- _EXERCISE BRIEF_
Every line in the records below with the string "users" is to be copied out.

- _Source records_

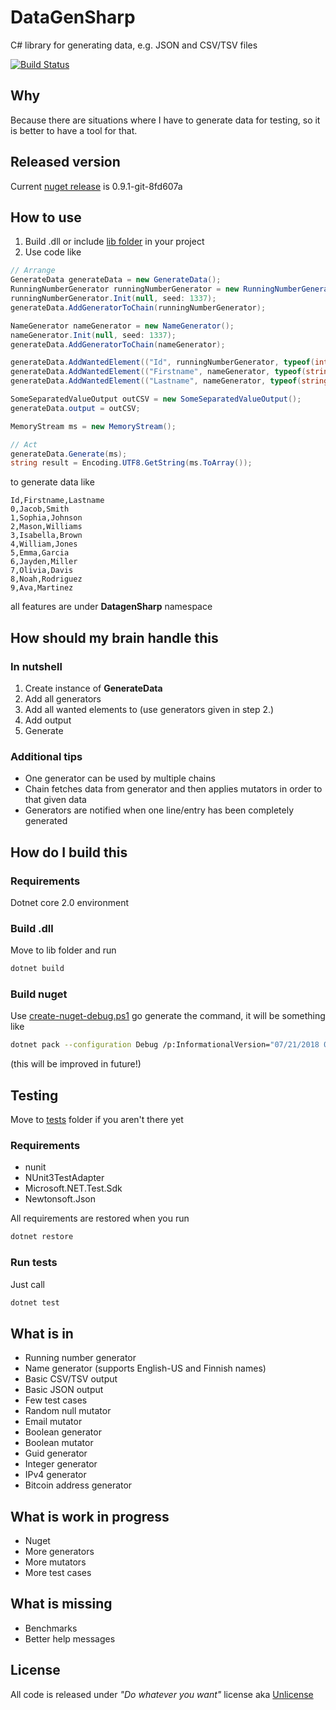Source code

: # DataGenSharp
C# library for generating data, e.g. JSON and CSV/TSV files

[![Build Status](https://travis-ci.com/mcraiha/DataGenSharp.svg?branch=master)](https://travis-ci.com/mcraiha/DataGenSharp)

## Why
Because there are situations where I have to generate data for testing, so it is better to have a tool for that.

## Released version
Current [nuget release](https://www.nuget.org/packages/LibDataGenSharp/) is 0.9.1-git-8fd607a

## How to use
1. Build .dll or include [lib folder](lib) in your project
2. Use code like
```csharp
// Arrange
GenerateData generateData = new GenerateData();
RunningNumberGenerator runningNumberGenerator = new RunningNumberGenerator();
runningNumberGenerator.Init(null, seed: 1337);
generateData.AddGeneratorToChain(runningNumberGenerator);

NameGenerator nameGenerator = new NameGenerator();
nameGenerator.Init(null, seed: 1337);
generateData.AddGeneratorToChain(nameGenerator);

generateData.AddWantedElement(("Id", runningNumberGenerator, typeof(int), null, null));
generateData.AddWantedElement(("Firstname", nameGenerator, typeof(string), null, "firstname"));
generateData.AddWantedElement(("Lastname", nameGenerator, typeof(string), null, "lastname"));

SomeSeparatedValueOutput outCSV = new SomeSeparatedValueOutput();
generateData.output = outCSV;

MemoryStream ms = new MemoryStream();

// Act
generateData.Generate(ms);
string result = Encoding.UTF8.GetString(ms.ToArray());
```

to generate data like
```csv
Id,Firstname,Lastname
0,Jacob,Smith
1,Sophia,Johnson
2,Mason,Williams
3,Isabella,Brown
4,William,Jones
5,Emma,Garcia
6,Jayden,Miller
7,Olivia,Davis
8,Noah,Rodriguez
9,Ava,Martinez
```

all features are under **DatagenSharp** namespace

## How should my brain handle this

### In nutshell
1. Create instance of **GenerateData**
2. Add all generators 
3. Add all wanted elements to (use generators given in step 2.)
4. Add output 
5. Generate

### Additional tips
- One generator can be used by multiple chains
- Chain fetches data from generator and then applies mutators in order to that given data
- Generators are notified when one line/entry has been completely generated

## How do I build this
### Requirements
Dotnet core 2.0 environment

### Build .dll
Move to lib folder and run
```bash
dotnet build
```

### Build nuget
Use [create-nuget-debug.ps1](create-nuget-debug.ps1) go generate the command, it will be something like
```bash
dotnet pack --configuration Debug /p:InformationalVersion="07/21/2018 09:10:01 8866971970797f9d9300438f31bd8712b0defae4" --version-suffix 8866971
```
(this will be improved in future!)

## Testing
Move to [tests](tests) folder if you aren't there yet
### Requirements 
* nunit
* NUnit3TestAdapter
* Microsoft.NET.Test.Sdk
* Newtonsoft.Json

All requirements are restored when you run
```bash
dotnet restore
```

### Run tests
Just call
```bash
dotnet test
```

## What is in
* Running number generator
* Name generator (supports English-US and Finnish names)
* Basic CSV/TSV output
* Basic JSON output
* Few test cases
* Random null mutator
* Email mutator
* Boolean generator
* Boolean mutator
* Guid generator
* Integer generator
* IPv4 generator
* Bitcoin address generator

## What is work in progress
* Nuget
* More generators
* More mutators
* More test cases


## What is missing

* Benchmarks
* Better help messages

## License
All code is released under *"Do whatever you want"* license aka [Unlicense](LICENSE)
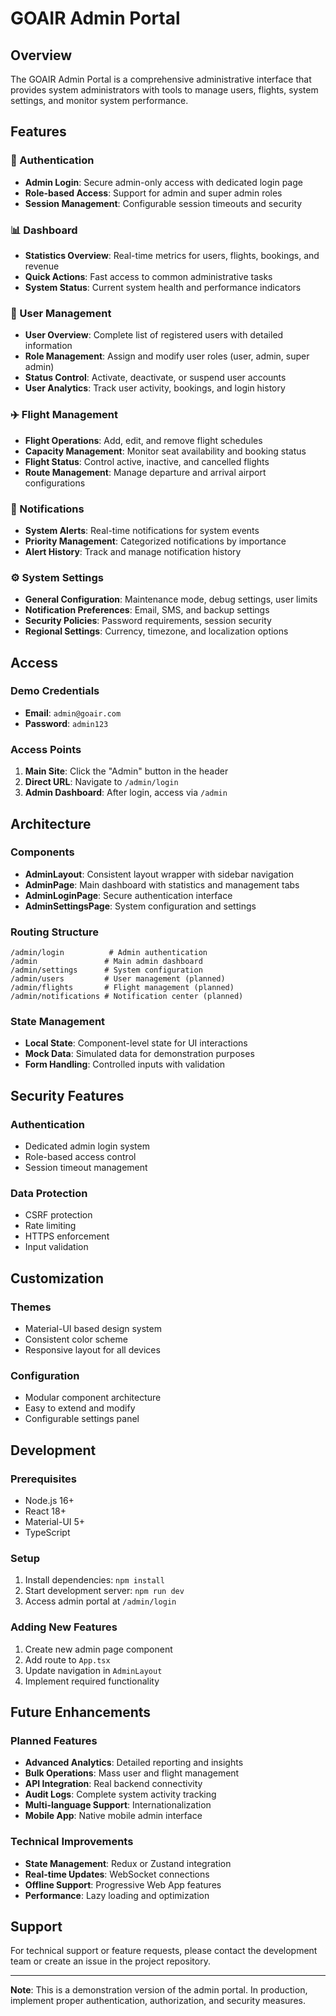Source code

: # GOAIR Admin Portal

## Overview

The GOAIR Admin Portal is a comprehensive administrative interface that provides system administrators with tools to manage users, flights, system settings, and monitor system performance.

## Features

### 🔐 Authentication
- **Admin Login**: Secure admin-only access with dedicated login page
- **Role-based Access**: Support for admin and super admin roles
- **Session Management**: Configurable session timeouts and security

### 📊 Dashboard
- **Statistics Overview**: Real-time metrics for users, flights, bookings, and revenue
- **Quick Actions**: Fast access to common administrative tasks
- **System Status**: Current system health and performance indicators

### 👥 User Management
- **User Overview**: Complete list of registered users with detailed information
- **Role Management**: Assign and modify user roles (user, admin, super admin)
- **Status Control**: Activate, deactivate, or suspend user accounts
- **User Analytics**: Track user activity, bookings, and login history

### ✈️ Flight Management
- **Flight Operations**: Add, edit, and remove flight schedules
- **Capacity Management**: Monitor seat availability and booking status
- **Flight Status**: Control active, inactive, and cancelled flights
- **Route Management**: Manage departure and arrival airport configurations

### 🔔 Notifications
- **System Alerts**: Real-time notifications for system events
- **Priority Management**: Categorized notifications by importance
- **Alert History**: Track and manage notification history

### ⚙️ System Settings
- **General Configuration**: Maintenance mode, debug settings, user limits
- **Notification Preferences**: Email, SMS, and backup settings
- **Security Policies**: Password requirements, session security
- **Regional Settings**: Currency, timezone, and localization options

## Access

### Demo Credentials
- **Email**: `admin@goair.com`
- **Password**: `admin123`

### Access Points
1. **Main Site**: Click the "Admin" button in the header
2. **Direct URL**: Navigate to `/admin/login`
3. **Admin Dashboard**: After login, access via `/admin`

## Architecture

### Components
- **AdminLayout**: Consistent layout wrapper with sidebar navigation
- **AdminPage**: Main dashboard with statistics and management tabs
- **AdminLoginPage**: Secure authentication interface
- **AdminSettingsPage**: System configuration and settings

### Routing Structure
```
/admin/login          # Admin authentication
/admin               # Main admin dashboard
/admin/settings      # System configuration
/admin/users         # User management (planned)
/admin/flights       # Flight management (planned)
/admin/notifications # Notification center (planned)
```

### State Management
- **Local State**: Component-level state for UI interactions
- **Mock Data**: Simulated data for demonstration purposes
- **Form Handling**: Controlled inputs with validation

## Security Features

### Authentication
- Dedicated admin login system
- Role-based access control
- Session timeout management

### Data Protection
- CSRF protection
- Rate limiting
- HTTPS enforcement
- Input validation

## Customization

### Themes
- Material-UI based design system
- Consistent color scheme
- Responsive layout for all devices

### Configuration
- Modular component architecture
- Easy to extend and modify
- Configurable settings panel

## Development

### Prerequisites
- Node.js 16+
- React 18+
- Material-UI 5+
- TypeScript

### Setup
1. Install dependencies: `npm install`
2. Start development server: `npm run dev`
3. Access admin portal at `/admin/login`

### Adding New Features
1. Create new admin page component
2. Add route to `App.tsx`
3. Update navigation in `AdminLayout`
4. Implement required functionality

## Future Enhancements

### Planned Features
- **Advanced Analytics**: Detailed reporting and insights
- **Bulk Operations**: Mass user and flight management
- **API Integration**: Real backend connectivity
- **Audit Logs**: Complete system activity tracking
- **Multi-language Support**: Internationalization
- **Mobile App**: Native mobile admin interface

### Technical Improvements
- **State Management**: Redux or Zustand integration
- **Real-time Updates**: WebSocket connections
- **Offline Support**: Progressive Web App features
- **Performance**: Lazy loading and optimization

## Support

For technical support or feature requests, please contact the development team or create an issue in the project repository.

---

**Note**: This is a demonstration version of the admin portal. In production, implement proper authentication, authorization, and security measures.
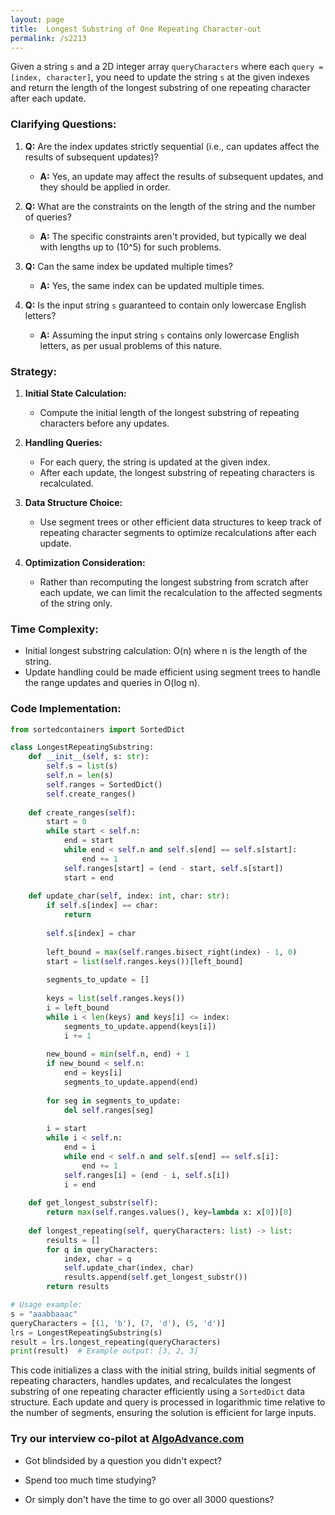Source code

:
 ```yaml
---
layout: page
title:  Longest Substring of One Repeating Character-out
permalink: /s2213
---
```


Given a string `s` and a 2D integer array `queryCharacters` where each `query = [index, character]`, you need to update the string `s` at the given indexes and return the length of the longest substring of one repeating character after each update.

### Clarifying Questions:

1. **Q:** Are the index updates strictly sequential (i.e., can updates affect the results of subsequent updates)?
   - **A:** Yes, an update may affect the results of subsequent updates, and they should be applied in order.

2. **Q:** What are the constraints on the length of the string and the number of queries?
   - **A:** The specific constraints aren't provided, but typically we deal with lengths up to \(10^5\) for such problems.

3. **Q:** Can the same index be updated multiple times?
   - **A:** Yes, the same index can be updated multiple times.

4. **Q:** Is the input string `s` guaranteed to contain only lowercase English letters?
   - **A:** Assuming the input string `s` contains only lowercase English letters, as per usual problems of this nature.

### Strategy:

1. **Initial State Calculation:**
   - Compute the initial length of the longest substring of repeating characters before any updates.

2. **Handling Queries:**
   - For each query, the string is updated at the given index.
   - After each update, the longest substring of repeating characters is recalculated.

3. **Data Structure Choice:**
   - Use segment trees or other efficient data structures to keep track of repeating character segments to optimize recalculations after each update.

4. **Optimization Consideration:**
   - Rather than recomputing the longest substring from scratch after each update, we can limit the recalculation to the affected segments of the string only.

### Time Complexity:

- Initial longest substring calculation: O(n) where n is the length of the string.
- Update handling could be made efficient using segment trees to handle the range updates and queries in O(log n).

### Code Implementation:
```python
from sortedcontainers import SortedDict

class LongestRepeatingSubstring:
    def __init__(self, s: str):
        self.s = list(s)
        self.n = len(s)
        self.ranges = SortedDict()
        self.create_ranges()
    
    def create_ranges(self):
        start = 0
        while start < self.n:
            end = start
            while end < self.n and self.s[end] == self.s[start]:
                end += 1
            self.ranges[start] = (end - start, self.s[start])
            start = end
    
    def update_char(self, index: int, char: str):
        if self.s[index] == char:
            return
        
        self.s[index] = char
        
        left_bound = max(self.ranges.bisect_right(index) - 1, 0)
        start = list(self.ranges.keys())[left_bound]
        
        segments_to_update = []
        
        keys = list(self.ranges.keys())
        i = left_bound
        while i < len(keys) and keys[i] <= index:
            segments_to_update.append(keys[i])
            i += 1
        
        new_bound = min(self.n, end) + 1
        if new_bound < self.n:
            end = keys[i]
            segments_to_update.append(end)
        
        for seg in segments_to_update:
            del self.ranges[seg]
        
        i = start
        while i < self.n:
            end = i
            while end < self.n and self.s[end] == self.s[i]:
                end += 1
            self.ranges[i] = (end - i, self.s[i])
            i = end
    
    def get_longest_substr(self):
        return max(self.ranges.values(), key=lambda x: x[0])[0]
    
    def longest_repeating(self, queryCharacters: list) -> list:
        results = []
        for q in queryCharacters:
            index, char = q
            self.update_char(index, char)
            results.append(self.get_longest_substr())
        return results

# Usage example:
s = "aaabbaaac"
queryCharacters = [(1, 'b'), (7, 'd'), (5, 'd')]
lrs = LongestRepeatingSubstring(s)
result = lrs.longest_repeating(queryCharacters)
print(result)  # Example output: [3, 2, 3]
```

This code initializes a class with the initial string, builds initial segments of repeating characters, handles updates, and recalculates the longest substring of one repeating character efficiently using a `SortedDict` data structure. Each update and query is processed in logarithmic time relative to the number of segments, ensuring the solution is efficient for large inputs.


### Try our interview co-pilot at [AlgoAdvance.com](https://algoAdvance.com)

- Got blindsided by a question you didn't expect?

- Spend too much time studying?

- Or simply don't have the time to go over all 3000 questions?

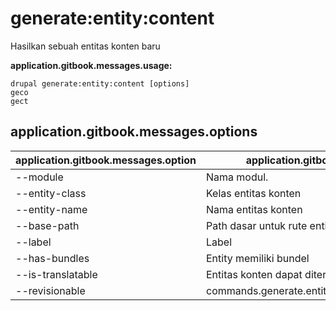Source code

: # generate:entity:content
Hasilkan sebuah entitas konten baru

**application.gitbook.messages.usage:**
```
drupal generate:entity:content [options]
geco
gect
```

## application.gitbook.messages.options
application.gitbook.messages.option | application.gitbook.messages.details
-------|-------------
--module | Nama modul.
--entity-class | Kelas entitas konten
--entity-name | Nama entitas konten
--base-path | Path dasar untuk rute entitas konten
--label | Label
--has-bundles | Entity memiliki bundel
--is-translatable | Entitas konten dapat diterjemahkan
--revisionable | commands.generate.entity.content.options.revisionable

- _SOLUTION TO THIS TASK_
The GOAIR Admin Portal is a comprehensive administrative interface that provides system administrators with tools to manage users, flights, system settings, and monitor system performance.
- **Statistics Overview**: Real-time metrics for users, flights, bookings, and revenue
- **User Overview**: Complete list of registered users with detailed information
/admin/users         # User management (planned)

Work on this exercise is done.